La neige, la famine, l'herbe cueillie sous les chevaux morts et mangée crue, il en parlait comme d'autant de faveurs spéciales, que la chance lui avait personnellement octroyées, et le choléra devenait une farce gauloise:

—Oh! le jour où j'ai fait croire à cet animal de Guillemin qu'il tournait au vert et qu'il en avait pour deux heures! Il le croyait, il était là, assis dans la neige, à se tortiller en se tenant le ventre.... Je n'aurais pas donné ma place pour une invitation aux Tuileries!

Une modestie singulière, ou bien le mépris de tout ce qui apporte le mal et la mort, lui conseillait l'emploi des diminutifs.

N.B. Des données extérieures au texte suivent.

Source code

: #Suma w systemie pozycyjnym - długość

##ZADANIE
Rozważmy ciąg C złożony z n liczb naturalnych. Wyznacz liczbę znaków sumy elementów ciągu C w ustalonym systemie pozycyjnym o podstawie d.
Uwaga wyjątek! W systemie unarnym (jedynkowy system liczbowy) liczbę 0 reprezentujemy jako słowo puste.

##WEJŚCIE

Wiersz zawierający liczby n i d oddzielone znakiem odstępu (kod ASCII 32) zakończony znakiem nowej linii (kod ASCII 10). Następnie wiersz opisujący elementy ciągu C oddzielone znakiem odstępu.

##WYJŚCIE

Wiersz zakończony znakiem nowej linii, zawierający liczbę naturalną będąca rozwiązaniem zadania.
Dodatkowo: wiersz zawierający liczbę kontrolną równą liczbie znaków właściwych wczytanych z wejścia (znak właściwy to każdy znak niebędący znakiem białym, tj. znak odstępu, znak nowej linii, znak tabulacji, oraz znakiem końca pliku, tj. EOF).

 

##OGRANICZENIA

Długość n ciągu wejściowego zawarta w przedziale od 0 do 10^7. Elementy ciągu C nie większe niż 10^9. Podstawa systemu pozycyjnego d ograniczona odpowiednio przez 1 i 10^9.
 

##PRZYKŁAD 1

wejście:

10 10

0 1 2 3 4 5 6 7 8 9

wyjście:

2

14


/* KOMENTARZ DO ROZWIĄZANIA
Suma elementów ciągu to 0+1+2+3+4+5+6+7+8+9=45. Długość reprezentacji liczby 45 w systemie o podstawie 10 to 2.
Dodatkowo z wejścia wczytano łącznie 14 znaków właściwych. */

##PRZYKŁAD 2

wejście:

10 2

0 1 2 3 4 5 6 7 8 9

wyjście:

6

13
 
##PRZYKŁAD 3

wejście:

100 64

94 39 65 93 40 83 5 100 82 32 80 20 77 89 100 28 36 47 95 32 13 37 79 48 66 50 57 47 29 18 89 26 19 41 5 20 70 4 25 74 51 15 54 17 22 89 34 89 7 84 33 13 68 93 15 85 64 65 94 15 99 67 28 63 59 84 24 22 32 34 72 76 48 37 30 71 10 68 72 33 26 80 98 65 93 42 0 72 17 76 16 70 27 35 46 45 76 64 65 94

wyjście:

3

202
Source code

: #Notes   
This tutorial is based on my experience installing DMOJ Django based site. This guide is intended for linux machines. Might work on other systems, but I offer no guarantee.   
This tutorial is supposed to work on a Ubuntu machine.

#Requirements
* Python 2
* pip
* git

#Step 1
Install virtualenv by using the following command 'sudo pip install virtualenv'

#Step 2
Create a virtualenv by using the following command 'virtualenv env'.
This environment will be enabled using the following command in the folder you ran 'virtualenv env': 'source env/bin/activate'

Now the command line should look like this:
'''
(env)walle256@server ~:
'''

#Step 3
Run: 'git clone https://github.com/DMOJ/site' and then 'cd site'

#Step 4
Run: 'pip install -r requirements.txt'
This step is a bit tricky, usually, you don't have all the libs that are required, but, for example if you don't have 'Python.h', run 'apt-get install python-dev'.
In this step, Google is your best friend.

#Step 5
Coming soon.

Le froid mortel de la Crimée n'était plus qu' «un joli frisquet», ses quatre autres blessures de «petits accidents», et il appelait son amputation un «élagage nécessaire».

—Car, déclarait-il avec arrogance, ne vous y trompez pas! Ce n'est pas une jambe de moins que j'ai, c'est une de trop que j'avais.

On l'eût pu croire, à le voir danser à la corde, et sauter debout sur un billard.

Ses camarades, qui ne sont pas tous morts, se souviennent peut-être qu'il fut l' «homme à la salade».

—Un soir, en Crimée, racontait-il, à l'heure du frichti.... Oh! nous ne manquions pas de tout! nous avions du tabac, et même un peu de feu, mais rien à y cuire. Mon ordonnance m'apporte la salade, je devrais dire le fourrage, car l'huile et le vinaigre manquaient depuis deux mois.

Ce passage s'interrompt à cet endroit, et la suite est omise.